Copy every line from the records below that holds the word "following".

-- -- --

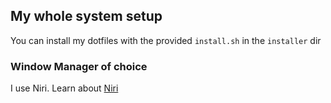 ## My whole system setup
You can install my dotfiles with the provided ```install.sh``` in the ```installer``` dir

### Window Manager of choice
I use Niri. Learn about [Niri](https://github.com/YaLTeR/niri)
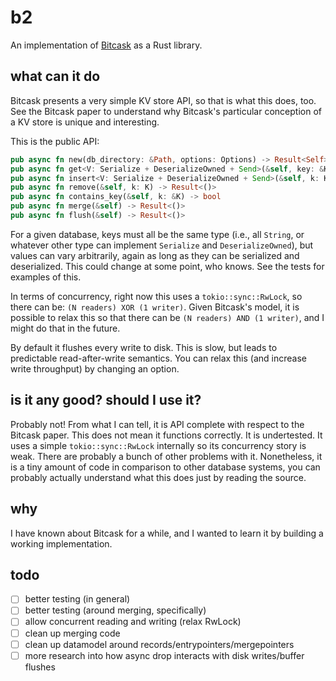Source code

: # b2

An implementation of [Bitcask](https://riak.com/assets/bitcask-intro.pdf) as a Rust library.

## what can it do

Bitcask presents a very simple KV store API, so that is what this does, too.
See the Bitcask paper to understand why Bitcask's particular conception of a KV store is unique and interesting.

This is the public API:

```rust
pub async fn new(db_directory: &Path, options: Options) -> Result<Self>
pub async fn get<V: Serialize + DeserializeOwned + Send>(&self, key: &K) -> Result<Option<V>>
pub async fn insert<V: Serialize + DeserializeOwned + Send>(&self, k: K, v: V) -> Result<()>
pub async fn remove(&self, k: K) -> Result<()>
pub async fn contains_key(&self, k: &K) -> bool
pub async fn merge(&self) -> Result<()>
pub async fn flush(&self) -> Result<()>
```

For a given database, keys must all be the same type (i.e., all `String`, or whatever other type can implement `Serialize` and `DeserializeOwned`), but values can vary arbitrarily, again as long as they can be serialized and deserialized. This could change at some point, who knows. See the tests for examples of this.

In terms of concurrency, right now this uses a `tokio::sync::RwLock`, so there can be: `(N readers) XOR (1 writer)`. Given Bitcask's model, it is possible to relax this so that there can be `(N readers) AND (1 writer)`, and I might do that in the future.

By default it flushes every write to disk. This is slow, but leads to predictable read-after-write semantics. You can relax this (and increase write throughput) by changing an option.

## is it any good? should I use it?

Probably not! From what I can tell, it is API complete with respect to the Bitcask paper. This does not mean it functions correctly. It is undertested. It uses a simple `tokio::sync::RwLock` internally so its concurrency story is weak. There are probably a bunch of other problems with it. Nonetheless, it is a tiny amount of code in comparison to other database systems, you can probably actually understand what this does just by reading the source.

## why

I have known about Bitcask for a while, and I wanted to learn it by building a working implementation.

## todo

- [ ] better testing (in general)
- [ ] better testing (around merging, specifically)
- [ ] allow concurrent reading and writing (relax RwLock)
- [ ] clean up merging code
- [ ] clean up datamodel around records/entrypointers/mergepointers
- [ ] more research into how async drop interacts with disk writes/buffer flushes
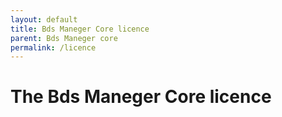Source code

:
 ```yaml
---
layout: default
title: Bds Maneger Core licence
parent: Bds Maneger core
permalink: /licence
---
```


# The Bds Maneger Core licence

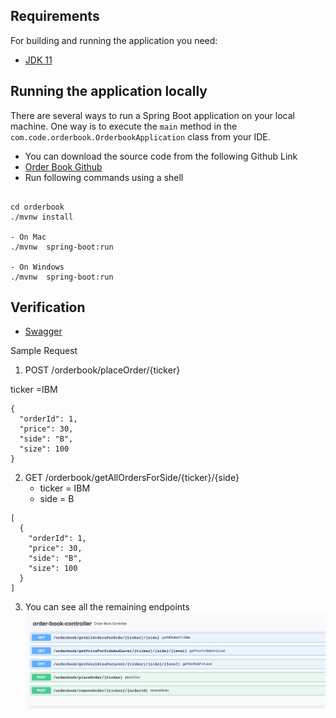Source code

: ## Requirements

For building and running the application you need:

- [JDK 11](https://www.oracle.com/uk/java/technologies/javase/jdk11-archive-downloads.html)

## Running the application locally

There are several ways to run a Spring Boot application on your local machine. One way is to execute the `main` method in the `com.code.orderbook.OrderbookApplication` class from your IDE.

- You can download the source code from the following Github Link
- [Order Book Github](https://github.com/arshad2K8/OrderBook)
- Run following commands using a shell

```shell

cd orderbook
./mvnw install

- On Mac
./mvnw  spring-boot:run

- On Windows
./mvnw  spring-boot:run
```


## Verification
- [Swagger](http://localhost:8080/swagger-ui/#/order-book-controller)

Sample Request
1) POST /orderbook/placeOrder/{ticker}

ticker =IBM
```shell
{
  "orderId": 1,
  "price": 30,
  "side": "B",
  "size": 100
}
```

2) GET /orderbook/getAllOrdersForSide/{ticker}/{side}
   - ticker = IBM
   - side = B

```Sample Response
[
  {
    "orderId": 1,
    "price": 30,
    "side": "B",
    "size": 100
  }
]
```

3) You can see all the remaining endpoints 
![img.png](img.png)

-- -- --

ANSWER TO THIS EXERCISE:
- You can download the source code from the following Github Link
- Run following commands using a shell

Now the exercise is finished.